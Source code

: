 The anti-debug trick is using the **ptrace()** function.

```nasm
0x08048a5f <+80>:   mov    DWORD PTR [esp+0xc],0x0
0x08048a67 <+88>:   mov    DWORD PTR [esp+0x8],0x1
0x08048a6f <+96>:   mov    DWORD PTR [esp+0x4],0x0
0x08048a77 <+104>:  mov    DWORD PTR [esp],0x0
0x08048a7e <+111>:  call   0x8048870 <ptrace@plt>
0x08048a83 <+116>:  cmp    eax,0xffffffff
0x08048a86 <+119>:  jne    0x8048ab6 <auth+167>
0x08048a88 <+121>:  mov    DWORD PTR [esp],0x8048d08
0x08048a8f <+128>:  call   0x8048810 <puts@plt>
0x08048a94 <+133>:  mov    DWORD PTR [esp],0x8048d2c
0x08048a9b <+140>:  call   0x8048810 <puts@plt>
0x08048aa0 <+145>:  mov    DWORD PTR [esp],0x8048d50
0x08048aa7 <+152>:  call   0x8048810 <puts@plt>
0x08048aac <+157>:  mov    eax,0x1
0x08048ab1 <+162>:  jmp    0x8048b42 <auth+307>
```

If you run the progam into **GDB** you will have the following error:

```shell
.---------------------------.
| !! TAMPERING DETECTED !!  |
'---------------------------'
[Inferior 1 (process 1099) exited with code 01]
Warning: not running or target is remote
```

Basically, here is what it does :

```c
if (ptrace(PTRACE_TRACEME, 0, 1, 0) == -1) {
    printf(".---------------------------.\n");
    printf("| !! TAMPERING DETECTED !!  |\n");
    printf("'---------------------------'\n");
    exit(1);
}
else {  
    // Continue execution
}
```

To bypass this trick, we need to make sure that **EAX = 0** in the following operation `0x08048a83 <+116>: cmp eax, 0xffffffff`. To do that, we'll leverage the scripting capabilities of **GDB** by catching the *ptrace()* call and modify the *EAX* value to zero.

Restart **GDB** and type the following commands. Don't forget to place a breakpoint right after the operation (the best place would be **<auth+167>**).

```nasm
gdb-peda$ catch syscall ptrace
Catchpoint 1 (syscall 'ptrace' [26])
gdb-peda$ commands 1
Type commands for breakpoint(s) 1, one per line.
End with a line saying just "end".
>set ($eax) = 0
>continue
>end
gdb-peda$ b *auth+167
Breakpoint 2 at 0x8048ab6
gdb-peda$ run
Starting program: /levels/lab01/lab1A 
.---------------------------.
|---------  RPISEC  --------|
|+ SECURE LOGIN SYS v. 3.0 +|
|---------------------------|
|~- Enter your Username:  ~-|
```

→ What to produce: Pull every line with the string "DWORD" from the data above.

→ Exercise solution:
0x08048a5f <+80>:   mov    DWORD PTR [esp+0xc],0x0
0x08048a67 <+88>:   mov    DWORD PTR [esp+0x8],0x1
0x08048a6f <+96>:   mov    DWORD PTR [esp+0x4],0x0
0x08048a77 <+104>:  mov    DWORD PTR [esp],0x0
0x08048a88 <+121>:  mov    DWORD PTR [esp],0x8048d08
0x08048a94 <+133>:  mov    DWORD PTR [esp],0x8048d2c
0x08048aa0 <+145>:  mov    DWORD PTR [esp],0x8048d50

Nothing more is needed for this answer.